◆ **Exercise prompt**
Go through the entries below and copy each line containing the word "Change".

(Dataset records)

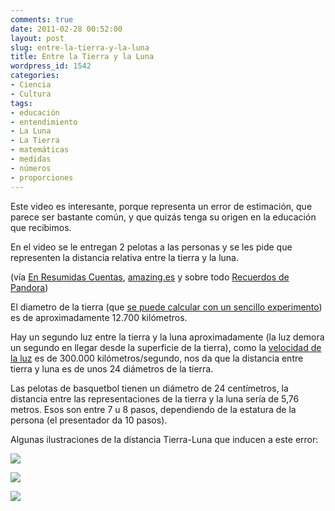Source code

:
 ```yaml
---
comments: true
date: 2011-02-28 00:52:00
layout: post
slug: entre-la-tierra-y-la-luna
title: Entre la Tierra y la Luna
wordpress_id: 1542
categories:
- Ciencia
- Cultura
tags:
- educación
- entendimiento
- La Luna
- La Tierra
- matemáticas
- medidas
- números
- proporciones
---
```


Este video es interesante, porque representa un error de estimación, que parece ser bastante común, y que quizás tenga su origen en la educación que recibimos.

En el video se le entregan 2 pelotas a las personas y se les pide que representen la distancia relativa entre la tierra y la luna.



(vía [En Resumidas Cuentas](http://eduardoe.tumblr.com/post/3457865131/la-luna-no-esta-tan-cerca), [amazing.es](http://amazings.es/2011/02/23/la-luna-no-esta-tan-cerca/) y sobre todo [Recuerdos de Pandora](http://recuerdosdepandora.com/ciencia/astronomia/distancia-entre-la-tierra-la-luna/))


El diametro de la tierra (que [se puede calcular con un sencillo experimento](http://web.educastur.princast.es/proyectos/fisquiweb/AIA/eratostenes.htm)) es de aproximadamente 12.700 kilómetros.

Hay un segundo luz entre la tierra y la luna aproximadamente (la luz demora un segundo en llegar desde la superficie de la tierra), como la [velocidad de la luz](http://es.wikipedia.org/wiki/Velocidad_de_la_luz) es de  300.000 kilómetros/segundo, nos da que la distancia entre tierra y luna es de unos 24 diámetros de la tierra.

Las pelotas de basquetbol tienen un diámetro de 24 centímetros, la distancia entre las representaciones de la tierra y la luna sería de 5,76 metros. Esos son entre 7 u 8 pasos, dependiendo de la estatura de la persona (el presentador da 10 pasos). 

Algunas ilustraciones de la distancia Tierra-Luna que inducen a este error:

[![](http://www.lnds.net/blog/wp-content/uploads/2011/02/tierra-luna-radar.jpg)](http://www.lnds.net/blog/wp-content/uploads/2011/02/tierra-luna-radar.jpg)

[![](http://www.lnds.net/blog/wp-content/uploads/2011/02/newtontierraluna.jpg)](http://www.lnds.net/blog/wp-content/uploads/2011/02/newtontierraluna.jpg)

[![](http://www.lnds.net/blog/wp-content/uploads/2011/02/Tierra-y-la-Luna-300x225.jpg)](http://www.lnds.net/blog/wp-content/uploads/2011/02/Tierra-y-la-Luna.jpg)



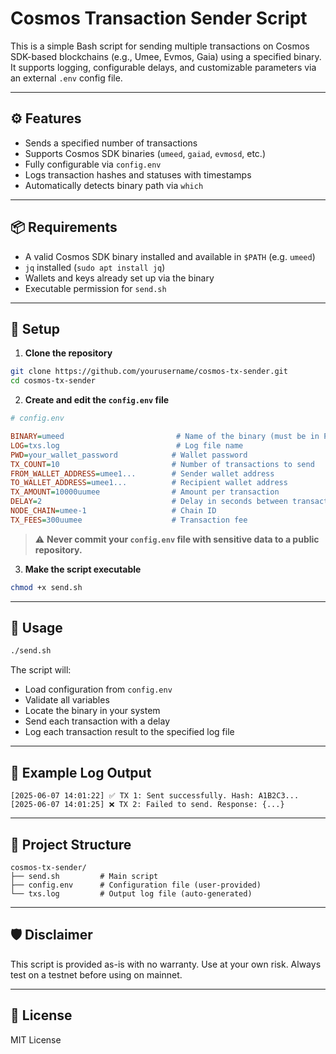 
# Cosmos Transaction Sender Script

This is a simple Bash script for sending multiple transactions on Cosmos SDK-based blockchains (e.g., Umee, Evmos, Gaia) using a specified binary. It supports logging, configurable delays, and customizable parameters via an external `.env` config file.

---

## ⚙️ Features

- Sends a specified number of transactions
- Supports Cosmos SDK binaries (`umeed`, `gaiad`, `evmosd`, etc.)
- Fully configurable via `config.env`
- Logs transaction hashes and statuses with timestamps
- Automatically detects binary path via `which`

---

## 📦 Requirements

- A valid Cosmos SDK binary installed and available in `$PATH` (e.g. `umeed`)
- `jq` installed (`sudo apt install jq`)
- Wallets and keys already set up via the binary
- Executable permission for `send.sh`

---

## 🔧 Setup

1. **Clone the repository**

```bash
git clone https://github.com/yourusername/cosmos-tx-sender.git
cd cosmos-tx-sender
```

2. **Create and edit the `config.env` file**

```ini
# config.env

BINARY=umeed                         # Name of the binary (must be in PATH)
LOG=txs.log                          # Log file name
PWD=your_wallet_password            # Wallet password
TX_COUNT=10                         # Number of transactions to send
FROM_WALLET_ADDRESS=umee1...        # Sender wallet address
TO_WALLET_ADDRESS=umee1...          # Recipient wallet address
TX_AMOUNT=10000uumee                # Amount per transaction
DELAY=2                             # Delay in seconds between transactions
NODE_CHAIN=umee-1                   # Chain ID
TX_FEES=300uumee                    # Transaction fee
```

> ⚠️ **Never commit your `config.env` file with sensitive data to a public repository.**

3. **Make the script executable**

```bash
chmod +x send.sh
```

---

## 🚀 Usage

```bash
./send.sh
```

The script will:

- Load configuration from `config.env`
- Validate all variables
- Locate the binary in your system
- Send each transaction with a delay
- Log each transaction result to the specified log file

---

## 🧪 Example Log Output

```
[2025-06-07 14:01:22] ✅ TX 1: Sent successfully. Hash: A1B2C3...
[2025-06-07 14:01:25] ❌ TX 2: Failed to send. Response: {...}
```

---

## 📁 Project Structure

```
cosmos-tx-sender/
├── send.sh         # Main script
├── config.env      # Configuration file (user-provided)
└── txs.log         # Output log file (auto-generated)
```

---

## 🛡️ Disclaimer

This script is provided as-is with no warranty. Use at your own risk. Always test on a testnet before using on mainnet.

---

## 📄 License

MIT License
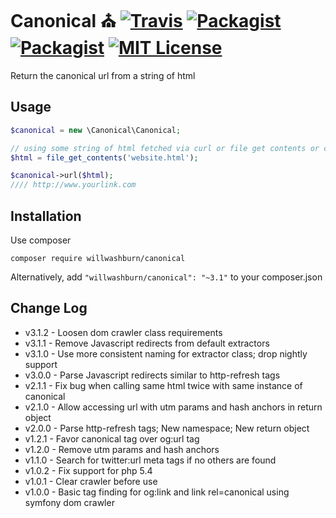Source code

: # Canonical :church: [![Travis](https://img.shields.io/travis/willwashburn/canonical.svg)](https://travis-ci.org/willwashburn/canonical) [![Packagist](https://img.shields.io/packagist/dt/willwashburn/canonical.svg)](https://packagist.org/packages/willwashburn/canonical) [![Packagist](https://img.shields.io/packagist/v/willwashburn/canonical.svg)](https://packagist.org/packages/willwashburn/canonical) [![MIT License](https://img.shields.io/packagist/l/willwashburn/canonical.svg?style=flat-square)](https://github.com/willwashburn/canonical/blob/master/LICENSE)
Return the canonical url from a string of html

## Usage
 ```PHP
 $canonical = new \Canonical\Canonical;
 
 // using some string of html fetched via curl or file get contents or carrier pigeon
 $html = file_get_contents('website.html');

 $canonical->url($html);
 //// http://www.yourlink.com
```

## Installation
Use composer

```composer require willwashburn/canonical```

Alternatively, add ```"willwashburn/canonical": "~3.1"``` to your composer.json

## Change Log
- v3.1.2 - Loosen dom crawler class requirements
- v3.1.1 - Remove Javascript redirects from default extractors
- v3.1.0 - Use more consistent naming for extractor class; drop nightly support
- v3.0.0 - Parse Javascript redirects similar to http-refresh tags 
- v2.1.1 - Fix bug when calling same html twice with same instance of canonical
- v2.1.0 - Allow accessing url with utm params and hash anchors in return object
- v2.0.0 - Parse http-refresh tags; New namespace; New return object
- v1.2.1 - Favor canonical tag over og:url tag
- v1.2.0 - Remove utm params and hash anchors
- v1.1.0 - Search for twitter:url meta tags if no others are found
- v1.0.2 - Fix support for php 5.4
- v1.0.1 - Clear crawler before use
- v1.0.0 - Basic tag finding for og:link and link rel=canonical using symfony dom crawler
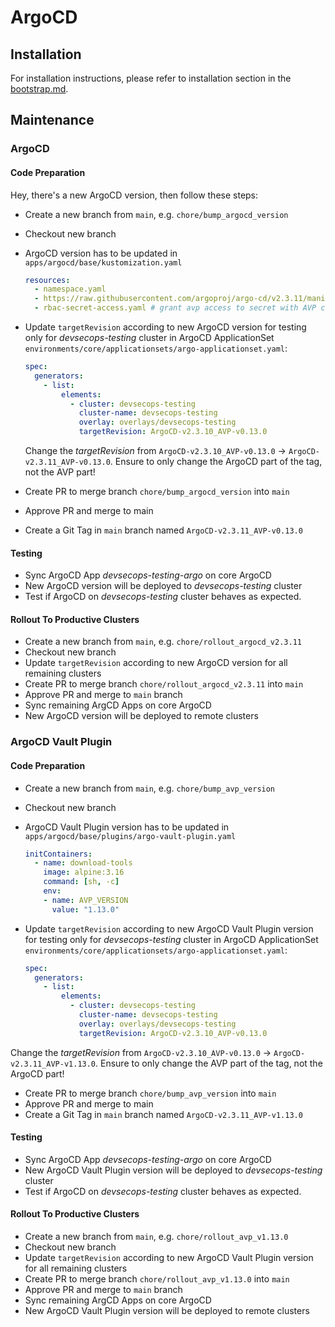# ArgoCD

## Installation

For installation instructions, please refer to installation section in
the [bootstrap.md](../../BOOTSTRAP.md#install-core-argocd-cluster).

## Maintenance

### ArgoCD

#### Code Preparation

Hey, there's a new ArgoCD version, then follow these steps:

- Create a new branch from `main`, e.g. `chore/bump_argocd_version`
- Checkout new branch
- ArgoCD version has to be updated in `apps/argocd/base/kustomization.yaml`

    ```yaml
    resources:
      - namespace.yaml
      - https://raw.githubusercontent.com/argoproj/argo-cd/v2.3.11/manifests/ha/install.yaml
      - rbac-secret-access.yaml # grant avp access to secret with AVP configuration
    ```

- Update `targetRevision` according to new ArgoCD version for testing only for _devsecops-testing_ cluster in ArgoCD
  ApplicationSet `environments/core/applicationsets/argo-applicationset.yaml`:

  ```yaml
  spec:
    generators:
      - list:
          elements:
            - cluster: devsecops-testing
              cluster-name: devsecops-testing
              overlay: overlays/devsecops-testing
              targetRevision: ArgoCD-v2.3.10_AVP-v0.13.0
  ```

  Change the _targetRevision_ from `ArgoCD-v2.3.10_AVP-v0.13.0` → `ArgoCD-v2.3.11_AVP-v0.13.0`. Ensure to only change
  the ArgoCD part of the tag, not the AVP part!
- Create PR to merge branch `chore/bump_argocd_version` into `main`
- Approve PR and merge to main
- Create a Git Tag in `main` branch named `ArgoCD-v2.3.11_AVP-v0.13.0`

#### Testing

- Sync ArgoCD App _devsecops-testing-argo_ on core ArgoCD
- New ArgoCD version will be deployed to _devsecops-testing_ cluster
- Test if ArgoCD on _devsecops-testing_ cluster behaves as expected.

#### Rollout To Productive Clusters

- Create a new branch from `main`, e.g. `chore/rollout_argocd_v2.3.11`
- Checkout new branch
- Update `targetRevision` according to new ArgoCD version for all remaining clusters
- Create PR to merge branch `chore/rollout_argocd_v2.3.11` into `main`
- Approve PR and merge to `main` branch
- Sync remaining ArgCD Apps on core ArgoCD
- New ArgoCD version will be deployed to remote clusters

### ArgoCD Vault Plugin

#### Code Preparation

- Create a new branch from `main`, e.g. `chore/bump_avp_version`
- Checkout new branch
- ArgoCD Vault Plugin version has to be updated in `apps/argocd/base/plugins/argo-vault-plugin.yaml`

  ```yaml
  initContainers:
    - name: download-tools
      image: alpine:3.16
      command: [sh, -c]
      env:
      - name: AVP_VERSION
        value: "1.13.0"
  ```
- Update `targetRevision` according to new ArgoCD Vault Plugin version for testing only for _devsecops-testing_
  cluster in ArgoCD
  ApplicationSet `environments/core/applicationsets/argo-applicationset.yaml`:

   ```yaml
   spec:
     generators:
       - list:
           elements:
             - cluster: devsecops-testing
               cluster-name: devsecops-testing
               overlay: overlays/devsecops-testing
               targetRevision: ArgoCD-v2.3.10_AVP-v0.13.0
   ```

Change the _targetRevision_ from `ArgoCD-v2.3.10_AVP-v0.13.0` → `ArgoCD-v2.3.11_AVP-v1.13.0`. Ensure to only change the
AVP part of the tag, not the ArgoCD part!

- Create PR to merge branch `chore/bump_avp_version` into `main`
- Approve PR and merge to main
- Create a Git Tag in `main` branch named `ArgoCD-v2.3.11_AVP-v1.13.0`

#### Testing

- Sync ArgoCD App _devsecops-testing-argo_ on core ArgoCD
- New ArgoCD Vault Plugin version will be deployed to _devsecops-testing_ cluster
- Test if ArgoCD on _devsecops-testing_ cluster behaves as expected.

#### Rollout To Productive Clusters

- Create a new branch from `main`, e.g. `chore/rollout_avp_v1.13.0`
- Checkout new branch
- Update `targetRevision` according to new ArgoCD Vault Plugin version for all remaining clusters
- Create PR to merge branch `chore/rollout_avp_v1.13.0` into `main`
- Approve PR and merge to `main` branch
- Sync remaining ArgCD Apps on core ArgoCD
- New ArgoCD Vault Plugin version will be deployed to remote clusters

◆ **Finished exercise**
## Change Log
  Change the _targetRevision_ from `ArgoCD-v2.3.10_AVP-v0.13.0` → `ArgoCD-v2.3.11_AVP-v0.13.0`. Ensure to only change
Change the _targetRevision_ from `ArgoCD-v2.3.10_AVP-v0.13.0` → `ArgoCD-v2.3.11_AVP-v1.13.0`. Ensure to only change the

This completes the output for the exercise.